Despite this broad diversity, several isolates formed tight phylogenetic clusters characterized by short branch lengths, consistent with the low pairwise SNP distances observed and suggestive of recent transmission or shared-source exposure within the ward ( Figure 2). In contrast, a subset of isolates displayed long branches, indicating marked genetic divergence and supporting the presence of unrelated strains likely introduced independently into the hospital setting. Notably, isolate A55728 formed a long independent branch and remained clearly separated from the main clusters, consistent with the high SNP distances observed and arguing against its involvement in recent local transmission events.

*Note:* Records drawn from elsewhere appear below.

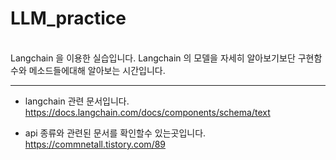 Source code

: # LLM_practice
<br>
Langchain 을 이용한 실습입니다. Langchain 의 모델을 자세히 알아보기보단 구현함수와 메소드들에대해 알아보는 시간입니다.<br>

<hr>

* langchain 관련 문서입니다.<br>
https://docs.langchain.com/docs/components/schema/text

* api 종류와 관련된 문서를 확인할수 있는곳입니다.<br>
https://commnetall.tistory.com/89
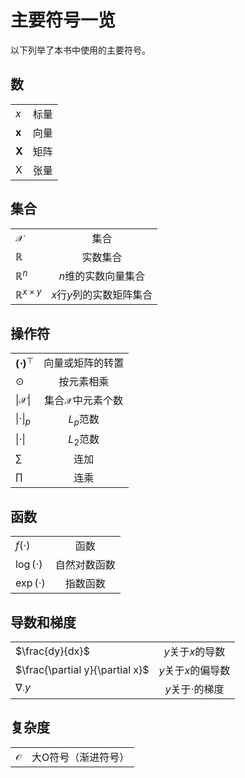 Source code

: # 主要符号一览


以下列举了本书中使用的主要符号。


## 数

|||
|:--|:-:|
|$x$| 标量|
|$\boldsymbol{x}$|向量|
|$\boldsymbol{X}$|矩阵|
|$\mathsf{X}$|张量|


## 集合

|||
|:--|:-:|
|$\mathcal{X}$|集合|
|$\mathbb{R}$|实数集合|
|$\mathbb{R}^n$|$n$维的实数向量集合|
|$\mathbb{R}^{x \times y}$|$x$行$y$列的实数矩阵集合|


## 操作符

|||
|:--|:-:|
|$\boldsymbol{(\cdot)}^\top$|向量或矩阵的转置|
|$\odot$|按元素相乘|
|$\lvert\mathcal{X}\rvert$|集合$\mathcal{X}$中元素个数|
|$\|\cdot\|_p$|$L_p$范数|
|$\|\cdot\|$|$L_2$范数|
|$\sum$|连加|
|$\prod$|连乘|


## 函数

|||
|:--|:-:|
|$f(\cdot)$|函数|
|$\log(\cdot)$|自然对数函数|
|$\exp(\cdot)$|指数函数|


## 导数和梯度

|||
|:--|:-:|
|$\frac{dy}{dx}$|$y$关于$x$的导数|
|$\frac{\partial y}{\partial x}$|$y$关于$x$的偏导数|
|$\nabla_{\cdot} y$|$y$关于$\cdot$的梯度|


## 复杂度

|||
|:--|:-:|
|$\mathcal{O}$|大O符号（渐进符号）|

Taken together, the recombination-filtered phylogeny, pairwise SNP distance analysis, and shared variant patterns support a mixed epidemiological scenario in which localized transmission occurs within a background of multiple independent introductions. The coexistence of closely related isolate clusters and more widely separated lineages suggests that ESBL-producing E. coli in this orthopaedic ward are shaped by both local clonal expansion and the repeated introduction of diverse MDR strains. High-risk sequence types, including ST131 and ST1193, were represented across this population, further underscoring their contribution to the dissemination of ESBL-producing E. coli in this setting.

Comparative analysis

Comparative genomic analysis revealed both heterogeneity and shared features across the ESBL-producing E. coli population. Although the isolates were distributed across multiple sequence types and phylogenetic clusters, many shared a common repertoire of antimicrobial resistance determinants, most notably bla_CTX-M-15, indicating the widespread distribution of key ESBL-associated resistance genes across genetically distinct lineages.

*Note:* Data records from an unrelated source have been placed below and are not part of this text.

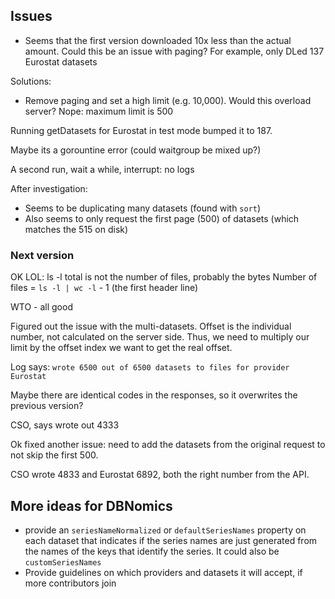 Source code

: ## Issues

- Seems that the first version downloaded 10x less than the actual amount. Could this be an issue with paging? For example, only DLed 137 Eurostat datasets

Solutions:
- Remove paging and set a high limit (e.g. 10,000). Would this overload server? Nope: maximum limit is 500

Running getDatasets for Eurostat in test mode bumped it to 187.

Maybe its a gorountine error (could waitgroup be mixed up?)

A second run, wait a while, interrupt: no logs

After investigation:

- Seems to be duplicating many datasets (found with `sort`)
- Also seems to only request the first page (500) of datasets (which matches the 515 on disk)
### Next version

OK LOL: ls -l total is not the number of files, probably the bytes
Number of files = `ls -l | wc -l` - 1 (the first header line)

WTO - all good

Figured out the issue with the multi-datasets. Offset is the individual number, not calculated on the server side. Thus, we need to multiply our limit by the offset index we want to get the real offset.

Log says: `wrote 6500 out of 6500 datasets to files for provider Eurostat`

Maybe there are identical codes in the responses, so it overwrites the previous version?

CSO, says wrote out 4333


Ok fixed another issue: need to add the datasets from the original request to not skip the first 500.

CSO wrote 4833 and Eurostat 6892, both the right number from the API.

## More ideas for DBNomics

- provide an `seriesNameNormalized` or `defaultSeriesNames` property on each dataset that indicates if the series names are just generated from the names of the keys that identify the series. It could also be `customSeriesNames`
- Provide guidelines on which providers and datasets it will accept, if more contributors join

Comparison of plasmid content further showed that diverse sequence types frequently carried similar IncF-family replicons, supporting a common role for these plasmids in the dissemination of resistance determinants. At the same time, variation in accessory resistance and virulence-associated genes across isolates highlighted the presence of lineage-specific genomic features superimposed on a shared multidrug-resistant background.

Taken together, these findings suggest that the ESBL-producing E. coli population in the orthopaedic ward is shaped by both the persistence of successful lineages and the circulation of shared mobile genetic elements, resulting in isolates that are phylogenetically diverse but convergent in their resistance profiles.